Fall has really just arrived. It is my second favorite season, which comes just before the worst – Winter. I do not really want to think about winter quite yet, but it will arrive soon for those in Northern areas. I did speak with a gardener in Colorado today who just received a forecast of snow within the week! So, it seems I am not too early to talk about this for some.
So when do you prepare for winter’s return? I always recommend waiting for the first light frost that makes your tender flowers wilt or flop before beginning cleaning up your beds and store any tender bulbs (bulbs which are not hardy in your zone). If it will better fit in to your schedule, feel free to perform these tasks earlier. I personally just prefer to enjoy my plants as long as possible before I make my beds look bare.
When light frost begins appearing, it is time to pull up your annuals, cut back all perennials to 3-4″ above the ground, and lift your tender bulbs for storing. This is especially important for those in US Hardiness Zones 2-7. If you are in one of these colder zones, you may also want to cover perennials with some mulch. Snow works as an insulator, but with freezing and thawing and little or no snow cover, your perennial roots can be destroyed. Bulbs that are hardy in your zone are deeper in the ground and do not need mulching.
For your quick reference, the most common tender rhizomes, tubers, corms and bulbs are: Dahlias, Cannas, Calla Lilies, Elephant ears, Begonias, Gladiolus, and Caladiums. These bulbs are only hardy in zones 8-10 or 9-10.
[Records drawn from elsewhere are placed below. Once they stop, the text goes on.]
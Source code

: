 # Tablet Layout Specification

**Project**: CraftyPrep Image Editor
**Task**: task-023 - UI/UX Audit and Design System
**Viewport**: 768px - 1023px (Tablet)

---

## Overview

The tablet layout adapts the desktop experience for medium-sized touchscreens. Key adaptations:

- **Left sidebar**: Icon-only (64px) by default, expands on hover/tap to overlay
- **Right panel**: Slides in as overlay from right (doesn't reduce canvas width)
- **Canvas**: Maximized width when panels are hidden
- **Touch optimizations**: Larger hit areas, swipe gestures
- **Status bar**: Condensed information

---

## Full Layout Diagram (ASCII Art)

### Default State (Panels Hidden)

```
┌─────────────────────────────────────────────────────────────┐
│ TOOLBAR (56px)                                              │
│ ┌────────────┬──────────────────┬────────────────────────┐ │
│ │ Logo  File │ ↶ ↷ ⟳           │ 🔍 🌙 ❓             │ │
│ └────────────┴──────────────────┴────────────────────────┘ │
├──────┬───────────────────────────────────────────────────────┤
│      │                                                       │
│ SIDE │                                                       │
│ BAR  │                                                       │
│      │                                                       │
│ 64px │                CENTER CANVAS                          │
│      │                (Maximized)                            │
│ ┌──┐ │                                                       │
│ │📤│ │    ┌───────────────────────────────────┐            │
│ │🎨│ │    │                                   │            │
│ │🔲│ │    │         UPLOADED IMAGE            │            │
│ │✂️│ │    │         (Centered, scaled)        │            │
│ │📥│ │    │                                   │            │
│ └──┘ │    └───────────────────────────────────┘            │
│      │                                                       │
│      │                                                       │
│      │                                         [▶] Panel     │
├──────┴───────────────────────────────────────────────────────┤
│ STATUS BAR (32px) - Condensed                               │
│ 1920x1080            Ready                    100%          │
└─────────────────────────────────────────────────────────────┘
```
You could simply purchase new bulbs next year and allow the tender ones to die, but I like to be as frugal as possible. Storing tender bulbs is very simple and takes just a little effort.
- Start by trimming foliage to ground level
- Carefully dig around bulb and lift
- Shake and gently wipe off as much dirt as possible (do not rinse)
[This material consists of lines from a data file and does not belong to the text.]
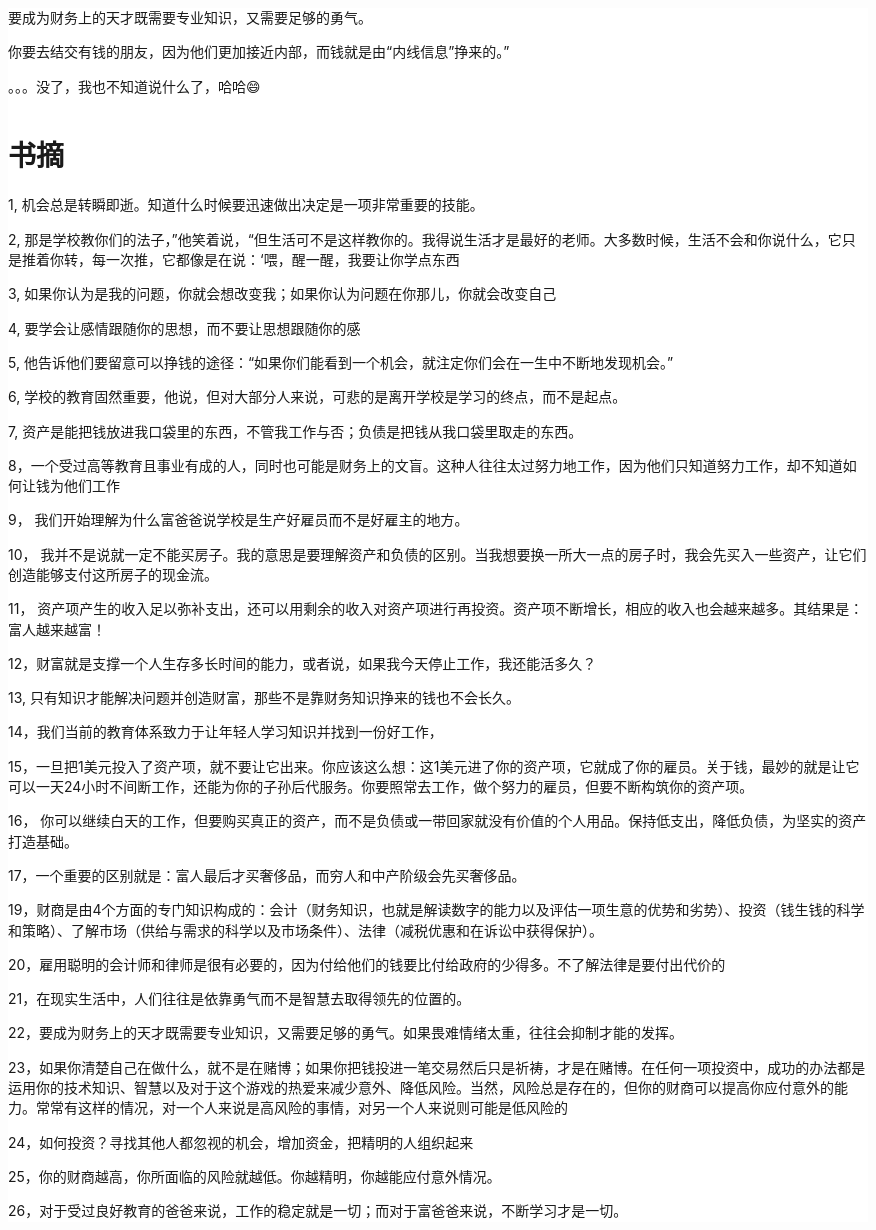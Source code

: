 要成为财务上的天才既需要专业知识，又需要足够的勇气。

你要去结交有钱的朋友，因为他们更加接近内部，而钱就是由“内线信息”挣来的。”

。。。没了，我也不知道说什么了，哈哈😄



# 书摘



1,  机会总是转瞬即逝。知道什么时候要迅速做出决定是一项非常重要的技能。

2, 那是学校教你们的法子，”他笑着说，“但生活可不是这样教你的。我得说生活才是最好的老师。大多数时候，生活不会和你说什么，它只是推着你转，每一次推，它都像是在说：‘喂，醒一醒，我要让你学点东西

3, 如果你认为是我的问题，你就会想改变我；如果你认为问题在你那儿，你就会改变自己

4, 要学会让感情跟随你的思想，而不要让思想跟随你的感

5, 他告诉他们要留意可以挣钱的途径：“如果你们能看到一个机会，就注定你们会在一生中不断地发现机会。”

6, 学校的教育固然重要，他说，但对大部分人来说，可悲的是离开学校是学习的终点，而不是起点。

7, 资产是能把钱放进我口袋里的东西，不管我工作与否；负债是把钱从我口袋里取走的东西。

8，一个受过高等教育且事业有成的人，同时也可能是财务上的文盲。这种人往往太过努力地工作，因为他们只知道努力工作，却不知道如何让钱为他们工作

9， 我们开始理解为什么富爸爸说学校是生产好雇员而不是好雇主的地方。

10， 我并不是说就一定不能买房子。我的意思是要理解资产和负债的区别。当我想要换一所大一点的房子时，我会先买入一些资产，让它们创造能够支付这所房子的现金流。

11， 资产项产生的收入足以弥补支出，还可以用剩余的收入对资产项进行再投资。资产项不断增长，相应的收入也会越来越多。其结果是：富人越来越富！

12，财富就是支撑一个人生存多长时间的能力，或者说，如果我今天停止工作，我还能活多久？

13, 只有知识才能解决问题并创造财富，那些不是靠财务知识挣来的钱也不会长久。

14，我们当前的教育体系致力于让年轻人学习知识并找到一份好工作，

15，一旦把1美元投入了资产项，就不要让它出来。你应该这么想：这1美元进了你的资产项，它就成了你的雇员。关于钱，最妙的就是让它可以一天24小时不间断工作，还能为你的子孙后代服务。你要照常去工作，做个努力的雇员，但要不断构筑你的资产项。

16， 你可以继续白天的工作，但要购买真正的资产，而不是负债或一带回家就没有价值的个人用品。保持低支出，降低负债，为坚实的资产打造基础。

17，一个重要的区别就是：富人最后才买奢侈品，而穷人和中产阶级会先买奢侈品。

19，财商是由4个方面的专门知识构成的：会计（财务知识，也就是解读数字的能力以及评估一项生意的优势和劣势）、投资（钱生钱的科学和策略）、了解市场（供给与需求的科学以及市场条件）、法律（减税优惠和在诉讼中获得保护）。

20，雇用聪明的会计师和律师是很有必要的，因为付给他们的钱要比付给政府的少得多。不了解法律是要付出代价的

21，在现实生活中，人们往往是依靠勇气而不是智慧去取得领先的位置的。

22，要成为财务上的天才既需要专业知识，又需要足够的勇气。如果畏难情绪太重，往往会抑制才能的发挥。

23，如果你清楚自己在做什么，就不是在赌博；如果你把钱投进一笔交易然后只是祈祷，才是在赌博。在任何一项投资中，成功的办法都是运用你的技术知识、智慧以及对于这个游戏的热爱来减少意外、降低风险。当然，风险总是存在的，但你的财商可以提高你应付意外的能力。常常有这样的情况，对一个人来说是高风险的事情，对另一个人来说则可能是低风险的

24，如何投资？寻找其他人都忽视的机会，增加资金，把精明的人组织起来

25，你的财商越高，你所面临的风险就越低。你越精明，你越能应付意外情况。

26，对于受过良好教育的爸爸来说，工作的稳定就是一切；而对于富爸爸来说，不断学习才是一切。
- Let dry for 1-2 weeks in a cool, dry area that will not freeze
- If storing more than one type of bulb, don’t forget to sort and label
- Once dried, shake off and remove remaining dirt
- Find a container to store them in such as a cardboard box, paper bag, basket, etc
- Use peat moss, wood shavings or vermiculite to keep bulbs separated and well hydrated
- Keep your stored bulbs in a dry, cool (45° to 55°), dark and ventilated area until spring
Now that you have taken care of your garden – go relax. Maybe you can enjoy an autumn bonfire like me!